The records below hold a stretch from the line with "W kontekście problemu" through the line with "dużą wartością $k$."; return exactly those lines, ends included, and nothing more.
********
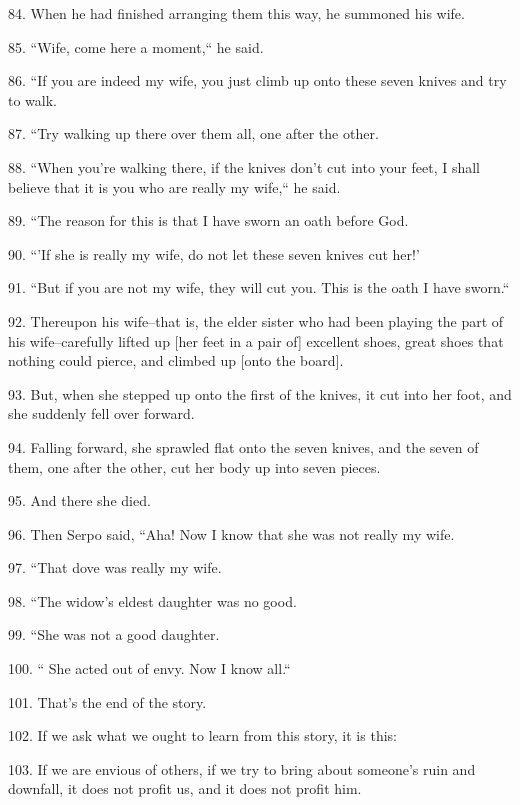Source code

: {\LARGE{}84. When he had finished arranging them this way, he summoned his wife.
}

{\LARGE{}85. ``Wife, come here a moment,`` he said. }

{\LARGE{}86. ``If you are indeed my wife, you just climb up onto these
seven knives and try to walk. }

{\LARGE{}87. ``Try walking up there over them all, one after the other.
}

{\LARGE{}88. ``When you're walking there, if the knives don't cut into
your feet, I shall believe that it is you who are really my wife,`` he
said. }

{\LARGE{}89.  ``The reason for this is that I have sworn an oath before
God.}

{\LARGE{}90.  ``'If she is really my wife, do not let these seven knives
cut her!' }

{\LARGE{}91.  ``But if you are not my wife, they will cut you. This is
the oath I have sworn.`` }

{\LARGE{}92.  Thereupon his wife--that is, the elder sister who had been playing
the part of his wife--carefully lifted up [her feet in a pair of] excellent shoes,
great shoes that nothing could pierce, and climbed up [onto the board]. }

{\LARGE{}93.  But, when she stepped up onto the first of the knives, it cut into
her foot, and she suddenly fell over forward. }

{\LARGE{}94.  Falling forward, she sprawled flat onto the seven knives, and the
seven of them, one after the other, cut her body up into seven pieces. }

{\LARGE{}95.  And there she died. }

{\LARGE{}96.  Then Serpo said, ``Aha! Now I know that she was not really
my wife. }

{\LARGE{}97. ``That dove was really my wife. }

{\LARGE{}98.  ``The widow's eldest daughter was no good. }

{\LARGE{}99.  ``She was not a good daughter.}

{\LARGE{}100. `` She acted out of envy. Now I know all.`` }

{\LARGE{}101.  That's the end of the story.}

{\LARGE{}102. If we ask what we ought to learn from this story, it is this: }

{\LARGE{}103. If we are envious of others, if we try to bring about someone's ruin
and downfall, it does not profit us, and it does not profit him.}

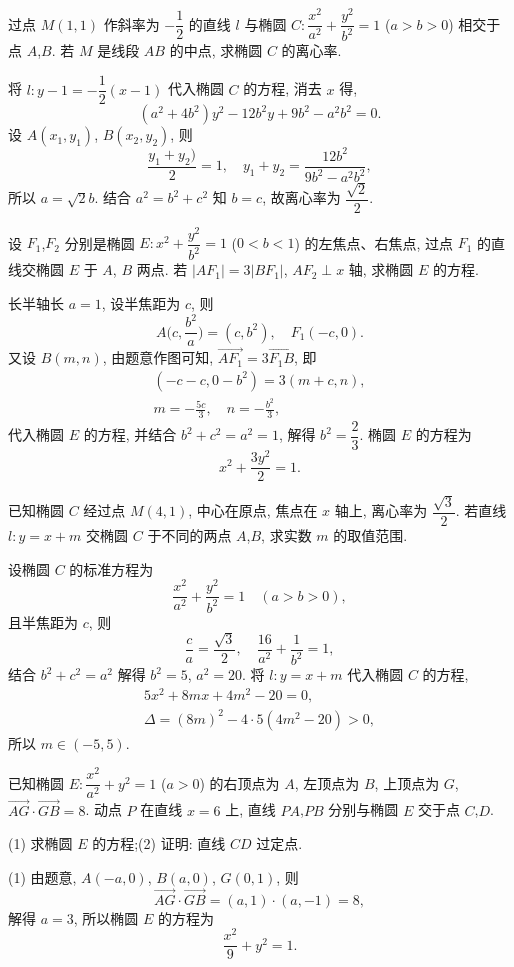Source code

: \begin{exercise}
    过点 $M(1,1)$ 作斜率为 $-\dfrac12$ 的直线 $l$ 与椭圆 $C\colon \dfrac{x^2}{a^2}+\dfrac{y^2}{b^2}=1$ ($a>b>0$) 相交于点 $A$,$B$. 若 $M$ 是线段 $AB$ 的中点, 求椭圆 $C$ 的离心率.
\end{exercise}
\beginsolution
    将 $l\colon y-1= -\dfrac12(x-1)$ 代入椭圆 $C$ 的方程, 消去 $x$ 得,
    \[(a^2+4b^2)y^2- 12b^2y+ 9b^2-a^2b^2= 0.\]
    设 $A(x_1,y_1)$, $B(x_2,y_2)$, 则
    \[\frac{y_1+y_2)}{2}= 1,\quad
    y_1+y_2= \frac{12b^2}{9b^2-a^2b^2},\]
    所以 $a=\sqrt2b$. 结合 $a^2= b^2+c^2$ 知 $b=c$, 故离心率为 $\dfrac{\sqrt2}2$.
\endsolution

\begin{exercise}
    设 $F_1$,$F_2$ 分别是椭圆 $E\colon x^2+\dfrac{y^2}{b^2}=1$ ($0<b<1$) 的左焦点、右焦点, 过点 $F_1$ 的直线交椭圆 $E$ 于 $A$, $B$ 两点. 若 $|AF_1| =3|BF_1|$, $AF_2\perp x$ 轴, 求椭圆 $E$ 的方程.
\end{exercise}
\beginsolution
    长半轴长 $a=1$, 设半焦距为 $c$, 则
    \[A\biggl(c,\frac{b^2}{a}\biggr)= (c,b^2),\quad
        F_1(-c,0).\]
    又设 $B(m,n)$, 由题意作图可知, $\overrightarrow{AF_1}= 3\overrightarrow{F_1B}$, 即
    \[\begin{gathered}
        (-c-c,0-b^2)= 3(m+c,n),\\
        m= -\frac{5c}{3},\quad n= -\frac{b^2}{3},
    \end{gathered}\]
    代入椭圆 $E$ 的方程, 并结合 $b^2+c^2=a^2=1$, 解得 $b^2= \dfrac23$. 椭圆 $E$ 的方程为
    \[x^2+ \frac{3y^2}{2}= 1.\]
\endsolution

\begin{exercise}
    已知椭圆 $C$ 经过点 $M(4,1)$, 中心在原点, 焦点在 $x$ 轴上, 离心率为 $\dfrac{\sqrt3}2$. 若直线 $l\colon y=x+m$ 交椭圆 $C$ 于不同的两点 $A$,$B$, 求实数 $m$ 的取值范围.
\end{exercise}
\beginsolution
    设椭圆 $C$ 的标准方程为
    \[\frac{x^2}{a^2}+ \frac{y^2}{b^2}=1\quad (a>b>0),\]
    且半焦距为 $c$, 则
    \[\frac{c}{a}= \frac{\sqrt3}{2},\quad
    \frac{16}{a^2}+ \frac{1}{b^2}=1,\]
    结合 $b^2+c^2=a^2$ 解得 $b^2= 5$, $a^2= 20$. 将 $l\colon y=x+m$ 代入椭圆 $C$ 的方程,
    \[\begin{gathered}
        5x^2+ 8mx+ 4m^2-20= 0,\\
        \Delta= (8m)^2- 4\cdot 5(4m^2-20)>0,
    \end{gathered}\]
    所以 $m\in (-5,5)$.
\endsolution

\begin{exercise}
    已知椭圆 $E\colon \dfrac{x^2}{a^2}+y^2= 1$ ($a>0$) 的右顶点为 $A$, 左顶点为 $B$, 上顶点为 $G$, $\overrightarrow{AG}\cdot \overrightarrow{GB}= 8$. 动点 $P$ 在直线 $x=6$ 上, 直线 $PA$,$PB$ 分别与椭圆 $E$ 交于点 $C$,$D$.

    (1) 求椭圆 $E$ 的方程;\qquad (2) 证明: 直线 $CD$ 过定点.
\end{exercise}
\beginsolution
    (1) 由题意, $A(-a,0)$, $B(a,0)$, $G(0,1)$, 则
    \[\overrightarrow{AG}\cdot \overrightarrow{GB}
    = (a,1)\cdot (a,-1)= 8,\]
    解得 $a=3$, 所以椭圆 $E$ 的方程为
    \[\dfrac{x^2}9+ y^2= 1.\]

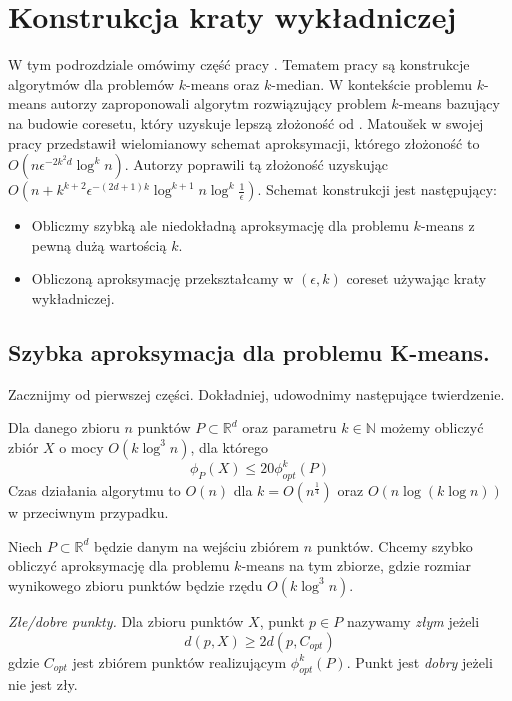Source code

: \section{Konstrukcja kraty wykładniczej}

W tym podrozdziale omówimy część pracy \cite{10.1145/1007352.1007400}.
Tematem pracy są konstrukcje algorytmów dla problemów $k$-means oraz $k$-median.
W kontekście problemu $k$-means autorzy zaproponowali algorytm rozwiązujący problem $k$-means bazujący na budowie coresetu, który uzyskuje lepszą złożoność od \cite{Matousek99onapproximate}.
Matoušek w swojej pracy przedstawił wielomianowy schemat aproksymacji, którego złożoność to $O(n\epsilon^{-2k^2d}\log^kn)$.
Autorzy \cite{10.1145/1007352.1007400} poprawili tą złożoność uzyskując $O(n+k^{k+2}\epsilon^{-(2d+1)k}\log^{k+1}n \log^k\frac{1}{\epsilon})$.
Schemat konstrukcji jest następujący:
\begin{itemize}
    \item Obliczmy szybką ale niedokładną aproksymację dla problemu $k$-means z pewną dużą wartością $k$.
    \item Obliczoną aproksymację przekształcamy w $(\epsilon, k)$ coreset używając kraty wykładniczej.
\end{itemize}


\subsection{Szybka aproksymacja dla problemu K-means.}
\noindent
Zacznijmy od pierwszej części.
Dokładniej, udowodnimy następujące twierdzenie.

\begin{thm}{\cite{10.1145/1007352.1007400}}
    Dla danego zbioru $n$ punktów $P \subset \mathbb{R}^d$ oraz parametru $k \in \mathbb{N}$ możemy 
    obliczyć zbiór $X$ o mocy $O(k \log^{3}n)$, dla którego 
    \begin{equation}
        \phi_{P}(X) \leq 20 \phi_{opt}^{k}(P)
    \end{equation}
    Czas działania algorytmu to $O(n)$ dla $k = O(n^{\frac{1}{4}})$ oraz $O(n \log (k \log n))$ w przeciwnym przypadku.
\end{thm}

\noindent
Niech $P \subset \mathbb{R}^{d}$ będzie danym na wejściu zbiórem $n$ punktów.
Chcemy szybko obliczyć aproksymację dla problemu $k$-means na tym zbiorze, gdzie rozmiar wynikowego zbioru punktów będzie rzędu $O(k \log^{3}n)$.

\begin{definition}
    \emph{Złe/dobre punkty.} Dla zbioru punktów $X$, punkt $p \in P$ nazywamy \textit{złym} jeżeli
    \begin{equation}
        d(p, X) \geq 2d(p, C_{opt})
    \end{equation}
    gdzie $C_{opt}$ jest zbiórem punktów realizującym $\phi_{opt}^{k}(P)$.
    Punkt jest \textit{dobry} jeżeli nie jest zły.
\end{definition}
********
Response area
W kontekście problemu $k$-means autorzy zaproponowali algorytm rozwiązujący problem $k$-means bazujący na budowie coresetu, który uzyskuje lepszą złożoność od \cite{Matousek99onapproximate}.
Matoušek w swojej pracy przedstawił wielomianowy schemat aproksymacji, którego złożoność to $O(n\epsilon^{-2k^2d}\log^kn)$.
Autorzy \cite{10.1145/1007352.1007400} poprawili tą złożoność uzyskując $O(n+k^{k+2}\epsilon^{-(2d+1)k}\log^{k+1}n \log^k\frac{1}{\epsilon})$.
Schemat konstrukcji jest następujący:
\begin{itemize}
    \item Obliczmy szybką ale niedokładną aproksymację dla problemu $k$-means z pewną dużą wartością $k$.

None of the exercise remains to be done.